Um dente duro deve ser raspado na parte que tem a cor preta e coberto com pétalas de rosa amassadas, às quais devem ser adicionadas uma quarta parte de chifre de boi e a mesma quantidade de mirra, e com intervalos frequentes vinho não diluído deve ser mantido na boca e nesse caso a cabeça deve ser enrolada e o paciente deve fazer exercícios de caminhada, massagem na sua cabeça e comer alimentos não muito amargos.
Mas se os dentes ficam frouxos por um golpe ou por outro acidente eles devem ser amarrados por fio de ouro firmemente fixado aos dentes sedativos devem ser mantidos na boca, como vinho no qual casca de romã tenha sido cozida ou no qual chifre de boi tenha sido jogado.
A vida de Aulus Cornelius Celsus não é bem conhecida. Sabe-se que ele nasceu por volta de 25 a.C. durante o reinado de Augusto, numa localidade chamada Galia Narbonensis, que fica no que hoje é o sul da França. Mais tarde viveu em Roma em época não precisada pelos historiadores. (2) (3) Celso é citado algumas vezes nas obras dos enciclopedistas Quintiliano e Plínio, o Velho, que atestam sua atuação em Roma no início do primeiro século da era cristã, possivelmente durante o tempo de Tibério, que reinou entre 14 e 37 d.C. (4)
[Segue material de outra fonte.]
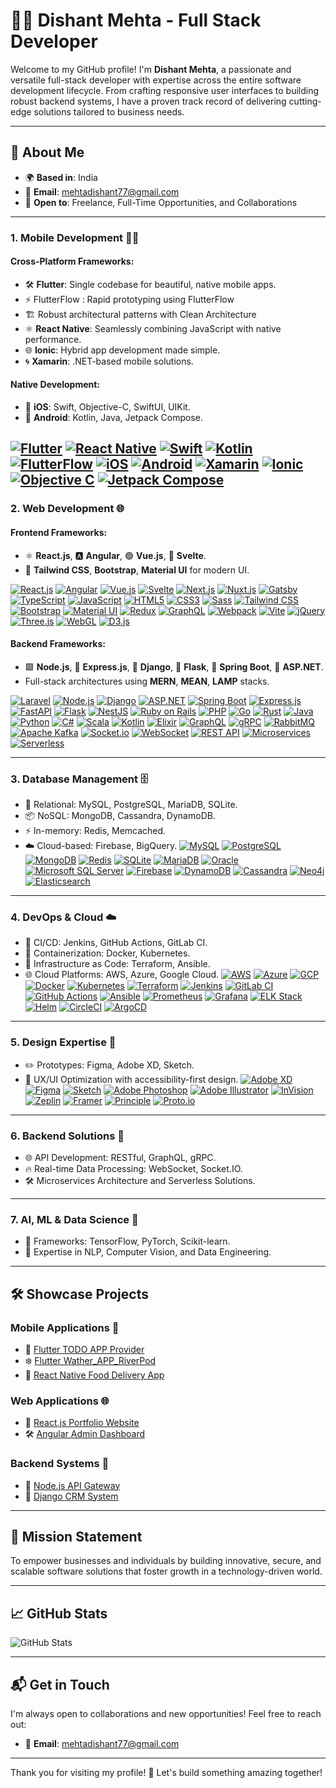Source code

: # 👨‍💻 Dishant Mehta - Full Stack Developer

Welcome to my GitHub profile! I'm **Dishant Mehta**, a passionate and versatile full-stack developer with expertise across the entire software development lifecycle. From crafting responsive user interfaces to building robust backend systems, I have a proven track record of delivering cutting-edge solutions tailored to business needs.

---

## 🚀 **About Me**

- 🌍 **Based in**: India
- 📧 **Email**: [mehtadishant77@gmail.com](mailto:mehtadishant77@gmail.com)
- 💼 **Open to**: Freelance, Full-Time Opportunities, and Collaborations

---

### **1. Mobile Development** 📱🚀

#### **Cross-Platform Frameworks**:
- 🛠️ **Flutter**: Single codebase for beautiful, native mobile apps.
- ⚡ FlutterFlow :  Rapid prototyping using FlutterFlow
- 🏗️ Robust architectural patterns with Clean Architecture
- ⚛️ **React Native**: Seamlessly combining JavaScript with native performance.
- 🌐 **Ionic**: Hybrid app development made simple.
- 🌀 **Xamarin**: .NET-based mobile solutions.

#### **Native Development**:
- 🍎 **iOS**: Swift, Objective-C, SwiftUI, UIKit.
- 🤖 **Android**: Kotlin, Java, Jetpack Compose.

[![Flutter](https://img.shields.io/badge/Flutter-02569B?style=for-the-badge&logo=flutter&logoColor=white)](https://github.com/kombee-technologies/flutter-demos) [![React Native](https://img.shields.io/badge/React%20Native-61DAFB?style=for-the-badge&logo=react&logoColor=white)](https://github.com/kombee-technologies/react-native-demos) [![Swift](https://img.shields.io/badge/Swift-FA7343?style=for-the-badge&logo=swift&logoColor=white)](https://github.com/kombee-technologies/swift-demos) [![Kotlin](https://img.shields.io/badge/Kotlin-0095D5?style=for-the-badge&logo=kotlin&logoColor=white)](https://github.com/kombee-technologies/kotlin-demos) [![FlutterFlow](https://img.shields.io/badge/FlutterFlow-02569B?style=for-the-badge&logo=flutter&logoColor=white)](https://github.com/kombee-technologies/flutterflow-demos) [![iOS](https://img.shields.io/badge/iOS-000000?style=for-the-badge&logo=ios&logoColor=white)](https://github.com/kombee-technologies/ios-demos) [![Android](https://img.shields.io/badge/Android-3DDC84?style=for-the-badge&logo=android&logoColor=white)](https://github.com/kombee-technologies/android-demos) [![Xamarin](https://img.shields.io/badge/Xamarin-3498DB?style=for-the-badge&logo=xamarin&logoColor=white)](https://github.com/kombee-technologies/xamarin-demos) [![Ionic](https://img.shields.io/badge/Ionic-3880FF?style=for-the-badge&logo=ionic&logoColor=white)](https://github.com/kombee-technologies/ionic-demos) [![Objective C](https://img.shields.io/badge/Objective--C-A8B9CC?style=for-the-badge&logo=apple&logoColor=white)](https://github.com/kombee-technologies/objective-c-demos) [![Jetpack Compose](https://img.shields.io/badge/Jetpack%20Compose-4285F4?style=for-the-badge&logo=jetpackcompose&logoColor=white)](https://github.com/kombee-technologies/jetpack-compose-demos)
---

### **2. Web Development** 🌐

#### **Frontend Frameworks**:
- ⚛️ **React.js**, 🅰️ **Angular**, 🟢 **Vue.js**, 🔶 **Svelte**.
- 🎨 **Tailwind CSS**, **Bootstrap**, **Material UI** for modern UI.

[![React.js](https://img.shields.io/badge/React.js-20232A?style=for-the-badge&logo=react&logoColor=61DAFB)](https://github.com/kombee-technologies/react-demos) [![Angular](https://img.shields.io/badge/Angular-DD0031?style=for-the-badge&logo=angular&logoColor=white)](https://github.com/kombee-technologies/angular-demos) [![Vue.js](https://img.shields.io/badge/Vue.js-4FC08D?style=for-the-badge&logo=vue.js&logoColor=white)](https://github.com/kombee-technologies/vue-demos) [![Svelte](https://img.shields.io/badge/Svelte-FF3E00?style=for-the-badge&logo=svelte&logoColor=white)](https://github.com/kombee-technologies/svelte-demos) [![Next.js](https://img.shields.io/badge/Next.js-000000?style=for-the-badge&logo=nextdotjs&logoColor=white)](https://github.com/kombee-technologies/nextjs-demos) [![Nuxt.js](https://img.shields.io/badge/Nuxt.js-00C58E?style=for-the-badge&logo=nuxtdotjs&logoColor=white)](https://github.com/kombee-technologies/nuxtjs-demos) [![Gatsby](https://img.shields.io/badge/Gatsby-663399?style=for-the-badge&logo=gatsby&logoColor=white)](https://github.com/kombee-technologies/gatsby-demos) [![TypeScript](https://img.shields.io/badge/TypeScript-3178C6?style=for-the-badge&logo=typescript&logoColor=white)](https://github.com/kombee-technologies/typescript-demos) [![JavaScript](https://img.shields.io/badge/JavaScript-F7DF1E?style=for-the-badge&logo=javascript&logoColor=black)](https://github.com/kombee-technologies/javascript-demos) [![HTML5](https://img.shields.io/badge/HTML5-E34F26?style=for-the-badge&logo=html5&logoColor=white)](https://github.com/kombee-technologies/html5-demos) [![CSS3](https://img.shields.io/badge/CSS3-1572B6?style=for-the-badge&logo=css3&logoColor=white)](https://github.com/kombee-technologies/css3-demos) [![Sass](https://img.shields.io/badge/Sass-CC6699?style=for-the-badge&logo=sass&logoColor=white)](https://github.com/kombee-technologies/sass-demos) [![Tailwind CSS](https://img.shields.io/badge/Tailwind_CSS-38B2AC?style=for-the-badge&logo=tailwind-css&logoColor=white)](https://github.com/kombee-technologies/tailwind-demos) [![Bootstrap](https://img.shields.io/badge/Bootstrap-7952B3?style=for-the-badge&logo=bootstrap&logoColor=white)](https://github.com/kombee-technologies/bootstrap-demos) [![Material UI](https://img.shields.io/badge/Material_UI-0081CB?style=for-the-badge&logo=material-ui&logoColor=white)](https://github.com/kombee-technologies/material-ui-demos) [![Redux](https://img.shields.io/badge/Redux-764ABC?style=for-the-badge&logo=redux&logoColor=white)](https://github.com/kombee-technologies/redux-demos) [![GraphQL](https://img.shields.io/badge/GraphQL-E10098?style=for-the-badge&logo=graphql&logoColor=white)](https://github.com/kombee-technologies/graphql-demos) [![Webpack](https://img.shields.io/badge/Webpack-8DD6F9?style=for-the-badge&logo=webpack&logoColor=black)](https://github.com/kombee-technologies/webpack-demos) [![Vite](https://img.shields.io/badge/Vite-646CFF?style=for-the-badge&logo=vite&logoColor=white)](https://github.com/kombee-technologies/vite-demos) [![jQuery](https://img.shields.io/badge/jQuery-0769AD?style=for-the-badge&logo=jquery&logoColor=white)](https://github.com/kombee-technologies/jquery-demos) [![Three.js](https://img.shields.io/badge/Three.js-000000?style=for-the-badge&logo=three.js&logoColor=white)](https://github.com/kombee-technologies/threejs-demos) [![WebGL](https://img.shields.io/badge/WebGL-990000?style=for-the-badge&logo=webgl&logoColor=white)](https://github.com/kombee-technologies/webgl-demos) [![D3.js](https://img.shields.io/badge/D3.js-F9A03C?style=for-the-badge&logo=d3.js&logoColor=white)](https://github.com/kombee-technologies/d3js-demos)

#### **Backend Frameworks**:
- 🟩 **Node.js**, 🌱 **Express.js**, 🐍 **Django**, 🧪 **Flask**, 🍃 **Spring Boot**, 🔵 **ASP.NET**.
- Full-stack architectures using **MERN**, **MEAN**, **LAMP** stacks.

[![Laravel](https://img.shields.io/badge/Laravel-FF2D20?style=for-the-badge&logo=laravel&logoColor=white)](https://github.com/kombee-technologies/laravel-demos) [![Node.js](https://img.shields.io/badge/Node.js-339933?style=for-the-badge&logo=nodedotjs&logoColor=white)](https://github.com/kombee-technologies/nodejs-demos) [![Django](https://img.shields.io/badge/Django-092E20?style=for-the-badge&logo=django&logoColor=white)](https://github.com/kombee-technologies/django-demos) [![ASP.NET](https://img.shields.io/badge/ASP.NET-512BD4?style=for-the-badge&logo=dotnet&logoColor=white)](https://github.com/kombee-technologies/aspnet-demos) [![Spring Boot](https://img.shields.io/badge/Spring%20Boot-6DB33F?style=for-the-badge&logo=springboot&logoColor=white)](https://github.com/kombee-technologies/spring-boot-demos) [![Express.js](https://img.shields.io/badge/Express.js-000000?style=for-the-badge&logo=express&logoColor=white)](https://github.com/kombee-technologies/expressjs-demos) [![FastAPI](https://img.shields.io/badge/FastAPI-009688?style=for-the-badge&logo=fastapi&logoColor=white)](https://github.com/kombee-technologies/fastapi-demos) [![Flask](https://img.shields.io/badge/Flask-000000?style=for-the-badge&logo=flask&logoColor=white)](https://github.com/kombee-technologies/flask-demos) [![NestJS](https://img.shields.io/badge/NestJS-E0234E?style=for-the-badge&logo=nestjs&logoColor=white)](https://github.com/kombee-technologies/nestjs-demos) [![Ruby on Rails](https://img.shields.io/badge/Ruby%20on%20Rails-CC0000?style=for-the-badge&logo=ruby-on-rails&logoColor=white)](https://github.com/kombee-technologies/rails-demos) [![PHP](https://img.shields.io/badge/PHP-777BB4?style=for-the-badge&logo=php&logoColor=white)](https://github.com/kombee-technologies/php-demos) [![Go](https://img.shields.io/badge/Go-00ADD8?style=for-the-badge&logo=go&logoColor=white)](https://github.com/kombee-technologies/go-demos) [![Rust](https://img.shields.io/badge/Rust-000000?style=for-the-badge&logo=rust&logoColor=white)](https://github.com/kombee-technologies/rust-demos) [![Java](https://img.shields.io/badge/Java-ED8B00?style=for-the-badge&logo=java&logoColor=white)](https://github.com/kombee-technologies/java-demos) [![Python](https://img.shields.io/badge/Python-3776AB?style=for-the-badge&logo=python&logoColor=white)](https://github.com/kombee-technologies/python-demos) [![C#](https://img.shields.io/badge/C%23-239120?style=for-the-badge&logo=c-sharp&logoColor=white)](https://github.com/kombee-technologies/csharp-demos) [![Scala](https://img.shields.io/badge/Scala-DC322F?style=for-the-badge&logo=scala&logoColor=white)](https://github.com/kombee-technologies/scala-demos) [![Kotlin](https://img.shields.io/badge/Kotlin-0095D5?style=for-the-badge&logo=kotlin&logoColor=white)](https://github.com/kombee-technologies/kotlin-backend-demos) [![Elixir](https://img.shields.io/badge/Elixir-4B275F?style=for-the-badge&logo=elixir&logoColor=white)](https://github.com/kombee-technologies/elixir-demos) [![GraphQL](https://img.shields.io/badge/GraphQL-E10098?style=for-the-badge&logo=graphql&logoColor=white)](https://github.com/kombee-technologies/graphql-backend-demos) [![gRPC](https://img.shields.io/badge/gRPC-244c5a?style=for-the-badge&logo=grpc&logoColor=white)](https://github.com/kombee-technologies/grpc-demos) [![RabbitMQ](https://img.shields.io/badge/RabbitMQ-FF6600?style=for-the-badge&logo=rabbitmq&logoColor=white)](https://github.com/kombee-technologies/rabbitmq-demos) [![Apache Kafka](https://img.shields.io/badge/Apache%20Kafka-231F20?style=for-the-badge&logo=apache-kafka&logoColor=white)](https://github.com/kombee-technologies/kafka-demos) [![Socket.io](https://img.shields.io/badge/Socket.io-010101?style=for-the-badge&logo=socket.io&logoColor=white)](https://github.com/kombee-technologies/socketio-demos) [![WebSocket](https://img.shields.io/badge/WebSocket-010101?style=for-the-badge&logo=socket.io&logoColor=white)](https://github.com/kombee-technologies/websocket-demos) [![REST API](https://img.shields.io/badge/REST%20API-009688?style=for-the-badge&logo=fastapi&logoColor=white)](https://github.com/kombee-technologies/rest-api-demos) [![Microservices](https://img.shields.io/badge/Microservices-1572B6?style=for-the-badge&logo=dotnet&logoColor=white)](https://github.com/kombee-technologies/microservices-demos) [![Serverless](https://img.shields.io/badge/Serverless-FD5750?style=for-the-badge&logo=serverless&logoColor=white)](https://github.com/kombee-technologies/serverless-demos)

---

### **3. Database Management** 🗄️

- 💾 Relational: MySQL, PostgreSQL, MariaDB, SQLite.
- 📦 NoSQL: MongoDB, Cassandra, DynamoDB.
- ⚡ In-memory: Redis, Memcached.
- ☁️ Cloud-based: Firebase, BigQuery.
[![MySQL](https://img.shields.io/badge/MySQL-4479A1?style=for-the-badge&logo=mysql&logoColor=white)](https://github.com/kombee-technologies/mysql-demos) [![PostgreSQL](https://img.shields.io/badge/PostgreSQL-336791?style=for-the-badge&logo=postgresql&logoColor=white)](https://github.com/kombee-technologies/postgresql-demos) [![MongoDB](https://img.shields.io/badge/MongoDB-47A248?style=for-the-badge&logo=mongodb&logoColor=white)](https://github.com/kombee-technologies/mongodb-demos) [![Redis](https://img.shields.io/badge/Redis-DC382D?style=for-the-badge&logo=redis&logoColor=white)](https://github.com/kombee-technologies/redis-demos) [![SQLite](https://img.shields.io/badge/SQLite-003B57?style=for-the-badge&logo=sqlite&logoColor=white)](https://github.com/kombee-technologies/sqlite-demos) [![MariaDB](https://img.shields.io/badge/MariaDB-003545?style=for-the-badge&logo=mariadb&logoColor=white)](https://github.com/kombee-technologies/mariadb-demos) [![Oracle](https://img.shields.io/badge/Oracle-F80000?style=for-the-badge&logo=oracle&logoColor=white)](https://github.com/kombee-technologies/oracle-demos) [![Microsoft SQL Server](https://img.shields.io/badge/Microsoft%20SQL%20Server-CC2927?style=for-the-badge&logo=microsoft%20sql%20server&logoColor=white)](https://github.com/kombee-technologies/mssql-demos) [![Firebase](https://img.shields.io/badge/Firebase-FFCA28?style=for-the-badge&logo=firebase&logoColor=black)](https://github.com/kombee-technologies/firebase-demos) [![DynamoDB](https://img.shields.io/badge/DynamoDB-4053D6?style=for-the-badge&logo=amazon-dynamodb&logoColor=white)](https://github.com/kombee-technologies/dynamodb-demos) [![Cassandra](https://img.shields.io/badge/Cassandra-1287B1?style=for-the-badge&logo=apache-cassandra&logoColor=white)](https://github.com/kombee-technologies/cassandra-demos) [![Neo4j](https://img.shields.io/badge/Neo4j-008CC1?style=for-the-badge&logo=neo4j&logoColor=white)](https://github.com/kombee-technologies/neo4j-demos) [![Elasticsearch](https://img.shields.io/badge/Elasticsearch-005571?style=for-the-badge&logo=elasticsearch&logoColor=white)](https://github.com/kombee-technologies/elasticsearch-demos)
---

### **4. DevOps & Cloud** ☁️

- 🔄 CI/CD: Jenkins, GitHub Actions, GitLab CI.
- 🐳 Containerization: Docker, Kubernetes.
- 📜 Infrastructure as Code: Terraform, Ansible.
- 🌐 Cloud Platforms: AWS, Azure, Google Cloud.
[![AWS](https://img.shields.io/badge/AWS-232F3E?style=for-the-badge&logo=amazonaws&logoColor=white)](https://github.com/kombee-technologies/aws-demos) [![Azure](https://img.shields.io/badge/Azure-0078D4?style=for-the-badge&logo=microsoftazure&logoColor=white)](https://github.com/kombee-technologies/azure-demos) [![GCP](https://img.shields.io/badge/GCP-4285F4?style=for-the-badge&logo=google-cloud&logoColor=white)](https://github.com/kombee-technologies/gcp-demos) [![Docker](https://img.shields.io/badge/Docker-2496ED?style=for-the-badge&logo=docker&logoColor=white)](https://github.com/kombee-technologies/docker-demos) [![Kubernetes](https://img.shields.io/badge/Kubernetes-326CE5?style=for-the-badge&logo=kubernetes&logoColor=white)](https://github.com/kombee-technologies/kubernetes-demos) [![Terraform](https://img.shields.io/badge/Terraform-623CE4?style=for-the-badge&logo=terraform&logoColor=white)](https://github.com/kombee-technologies/terraform-demos) [![Jenkins](https://img.shields.io/badge/Jenkins-D24939?style=for-the-badge&logo=jenkins&logoColor=white)](https://github.com/kombee-technologies/jenkins-demos) [![GitLab CI](https://img.shields.io/badge/GitLab%20CI-FCA121?style=for-the-badge&logo=gitlab&logoColor=white)](https://github.com/kombee-technologies/gitlab-ci-demos) [![GitHub Actions](https://img.shields.io/badge/GitHub%20Actions-2088FF?style=for-the-badge&logo=github-actions&logoColor=white)](https://github.com/kombee-technologies/github-actions-demos) [![Ansible](https://img.shields.io/badge/Ansible-EE0000?style=for-the-badge&logo=ansible&logoColor=white)](https://github.com/kombee-technologies/ansible-demos) [![Prometheus](https://img.shields.io/badge/Prometheus-E6522C?style=for-the-badge&logo=prometheus&logoColor=white)](https://github.com/kombee-technologies/prometheus-demos) [![Grafana](https://img.shields.io/badge/Grafana-F46800?style=for-the-badge&logo=grafana&logoColor=white)](https://github.com/kombee-technologies/grafana-demos) [![ELK Stack](https://img.shields.io/badge/ELK%20Stack-005571?style=for-the-badge&logo=elastic&logoColor=white)](https://github.com/kombee-technologies/elk-stack-demos) [![Helm](https://img.shields.io/badge/Helm-0F1689?style=for-the-badge&logo=helm&logoColor=white)](https://github.com/kombee-technologies/helm-demos) [![CircleCI](https://img.shields.io/badge/CircleCI-343434?style=for-the-badge&logo=circleci&logoColor=white)](https://github.com/kombee-technologies/circleci-demos) [![ArgoCD](https://img.shields.io/badge/ArgoCD-EF7B4D?style=for-the-badge&logo=argo&logoColor=white)](https://github.com/kombee-technologies/argocd-demos)
---

### **5. Design Expertise** 🎨

- ✏️ Prototypes: Figma, Adobe XD, Sketch.
- 🎯 UX/UI Optimization with accessibility-first design.
[![Adobe XD](https://img.shields.io/badge/Adobe%20XD-FF61F6?style=for-the-badge&logo=adobe-xd&logoColor=white)](https://github.com/kombee-technologies/adobe-xd-demos) [![Figma](https://img.shields.io/badge/Figma-F24E1E?style=for-the-badge&logo=figma&logoColor=white)](https://github.com/kombee-technologies/figma-demos) [![Sketch](https://img.shields.io/badge/Sketch-F7B500?style=for-the-badge&logo=sketch&logoColor=black)](https://github.com/kombee-technologies/sketch-demos) [![Adobe Photoshop](https://img.shields.io/badge/Adobe%20Photoshop-31A8FF?style=for-the-badge&logo=adobe-photoshop&logoColor=white)](https://github.com/kombee-technologies/photoshop-demos) [![Adobe Illustrator](https://img.shields.io/badge/Adobe%20Illustrator-FF9A00?style=for-the-badge&logo=adobe-illustrator&logoColor=white)](https://github.com/kombee-technologies/illustrator-demos) [![InVision](https://img.shields.io/badge/InVision-FF3366?style=for-the-badge&logo=invision&logoColor=white)](https://github.com/kombee-technologies/invision-demos) [![Zeplin](https://img.shields.io/badge/Zeplin-F69833?style=for-the-badge&logo=zeplin&logoColor=white)](https://github.com/kombee-technologies/zeplin-demos) [![Framer](https://img.shields.io/badge/Framer-0055FF?style=for-the-badge&logo=framer&logoColor=white)](https://github.com/kombee-technologies/framer-demos) [![Principle](https://img.shields.io/badge/Principle-FF5C00?style=for-the-badge&logo=principle&logoColor=white)](https://github.com/kombee-technologies/principle-demos) [![Proto.io](https://img.shields.io/badge/Proto.io-161637?style=for-the-badge&logo=proto.io&logoColor=white)](https://github.com/kombee-technologies/protoio-demos)
---

### **6. Backend Solutions** 🔗

- 🌐 API Development: RESTful, GraphQL, gRPC.
- 🔥 Real-time Data Processing: WebSocket, Socket.IO.
- 🛠️ Microservices Architecture and Serverless Solutions.

---

### **7. AI, ML & Data Science** 🤖

- 🧠 Frameworks: TensorFlow, PyTorch, Scikit-learn.
- 🌌 Expertise in NLP, Computer Vision, and Data Engineering.

---

## 🛠️ **Showcase Projects**

### **Mobile Applications** 📱

- 📝 [Flutter TODO APP Provider](https://github.com/DishantKombee/todo_app_provider)
- ❄️ [Flutter Wather_APP_RiverPod](https://github.com/DishantKombee/wether_app_riverpod)
- 🍔 [React Native Food Delivery App](https://github.com/DishantKombee/ReactNativeFoodApp)

### **Web Applications** 🌐

- 🌟 [React.js Portfolio Website](https://github.com/DishantKombee/ReactPortfolio)
- 🛠️ [Angular Admin Dashboard](https://github.com/DishantKombee/AngularDashboard)

### **Backend Systems** 🔗

- 🌉 [Node.js API Gateway](https://github.com/DishantKombee/NodeAPIService)
- 💼 [Django CRM System](https://github.com/DishantKombee/DjangoCRM)

---


## 🎯 **Mission Statement**

To empower businesses and individuals by building innovative, secure, and scalable software solutions that foster growth in a technology-driven world.

---

## 📈 **GitHub Stats**

![GitHub Stats](https://github-readme-stats.vercel.app/api?username=DishantKombee&show_icons=true&hide_title=true&theme=radical)

---

## 📬 **Get in Touch**

I'm always open to collaborations and new opportunities! Feel free to reach out:

- 📧 **Email**: [mehtadishant77@gmail.com](mailto:mehtadishant77@gmail.com)

---

Thank you for visiting my profile! 🚀 Let's build something amazing together!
Existem algumas controvérsias relacionadas à sua biografia. Seu primeiro nome é citado como Aulus por alguns e por Aurelius por outros. Outra polêmica é com relação à profissão. Não existe a certeza de que Celsus fosse realmente médico, na verdade existe grande probabilidade de que ele fosse um enciclopedista e não um médico praticante. Apesar de na sua obra Celso manifestar por diversas vezes sua experiência pessoal, não existe documentação que ateste sua atuação como medicus.(3)
A fama e prestígio de Celsus estão relacionados à sua obra De Medicina, escrita em latim elegante e claro, que lhe valeu o apelido de “Cícero da Medicina”. (2) (4) Essa obra fazia parte de uma grande enciclopédia escrita por ele, chamada Artes ou Artibus, que continha também livros sobre agricultura, retórica, jurisprudência, artes militares, mas apenas o De Medicina acabou sendo preservado.
Referências
1. Celsus, A. C. – De Medicina – Tradução inglesa de 1938 do latim. Disponível aqui.
2. Encyclopedia of World Biography. (s.d.). Acesso em 13 de 03 de 2010, disponível aqui.
3. Puigbó, J. J. (2002). Aulus Cornelius Celsus (25aC-50dC) – De Medicina. Gaceta Méd Caracas, 110.
4. Sousa, M. A. (2005). A arte médica em Roma antiga nos De Medicina de Celso. Ágora. Estudos Clássicos em Debate, pp. 81-104.